QABが県内7つの大学に取材したところによると、「アルバイト収入が減り学費が払えなくなった」「看護師を目指していたが本当に自分に向いているのか考えたい」「大学へ通えずに学習意欲が低下した」といった理由で93人が休学を申請、15人が退学を選んだことがわかりました。

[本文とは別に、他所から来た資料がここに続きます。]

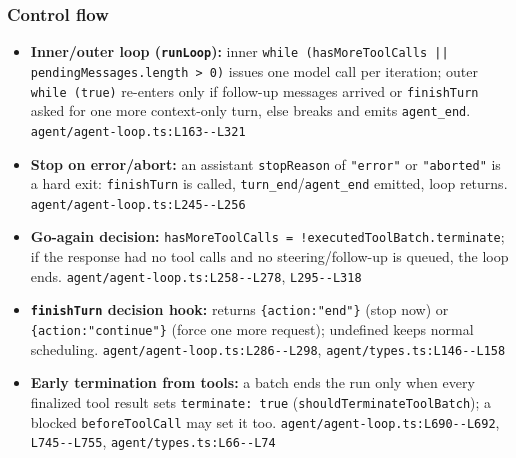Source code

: \subsubsection*{Control flow}
\begin{itemize}
\item \textbf{Inner/outer loop (\texttt{runLoop}):} inner \texttt{while (\allowbreak{}hasMoreToolCalls || pendingMessages.\allowbreak{}length > 0)} issues one model call per iteration; outer \texttt{while (\allowbreak{}true)} re-enters only if follow-up messages arrived or \texttt{finishTurn} asked for one more context-only turn, else breaks and emits \texttt{agent\_\allowbreak{}end}. \texttt{agent/\allowbreak{}agent-\allowbreak{}loop.\allowbreak{}ts:\allowbreak{}L163-\allowbreak{}-\allowbreak{}L321}
\item \textbf{Stop on error/abort:} an assistant \texttt{stopReason} of \texttt{"error"} or \texttt{"aborted"} is a hard exit: \texttt{finishTurn} is called, \texttt{turn\_\allowbreak{}end}/\texttt{agent\_\allowbreak{}end} emitted, loop returns. \texttt{agent/\allowbreak{}agent-\allowbreak{}loop.\allowbreak{}ts:\allowbreak{}L245-\allowbreak{}-\allowbreak{}L256}
\item \textbf{Go-again decision:} \texttt{hasMoreToolCalls = !executedToolBatch.\allowbreak{}terminate}; if the response had no tool calls and no steering/follow-up is queued, the loop ends. \texttt{agent/\allowbreak{}agent-\allowbreak{}loop.\allowbreak{}ts:\allowbreak{}L258-\allowbreak{}-\allowbreak{}L278}, \texttt{L295-\allowbreak{}-\allowbreak{}L318}
\item \textbf{\texttt{finishTurn} decision hook:} returns \texttt{\{action:\allowbreak{}"end"\}} (stop now) or \texttt{\{action:\allowbreak{}"continue"\}} (force one more request); undefined keeps normal scheduling. \texttt{agent/\allowbreak{}agent-\allowbreak{}loop.\allowbreak{}ts:\allowbreak{}L286-\allowbreak{}-\allowbreak{}L298}, \texttt{agent/\allowbreak{}types.\allowbreak{}ts:\allowbreak{}L146-\allowbreak{}-\allowbreak{}L158}
\item \textbf{Early termination from tools:} a batch ends the run only when every finalized tool result sets \texttt{terminate:\allowbreak{} true} (\texttt{shouldTerminateToolBatch}); a blocked \texttt{beforeToolCall} may set it too. \texttt{agent/\allowbreak{}agent-\allowbreak{}loop.\allowbreak{}ts:\allowbreak{}L690-\allowbreak{}-\allowbreak{}L692}, \texttt{L745-\allowbreak{}-\allowbreak{}L755}, \texttt{agent/\allowbreak{}types.\allowbreak{}ts:\allowbreak{}L66-\allowbreak{}-\allowbreak{}L74}

\end{itemize}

これまでのように、当たり前に学ぶことができなくなった今年。それは、突如としてやってきました。安倍総理(当時)「全国全ての小学校・中学校・高等学校・特別支援学校について来週3月2日から春休みまで臨時休校を行うよう要請します」
学年末までわずか1カ月の2月27日。政府は、新型コロナの感染拡大防止のため、全国の小中学校と高校、特別支援学校に対し臨時休校を要請しました。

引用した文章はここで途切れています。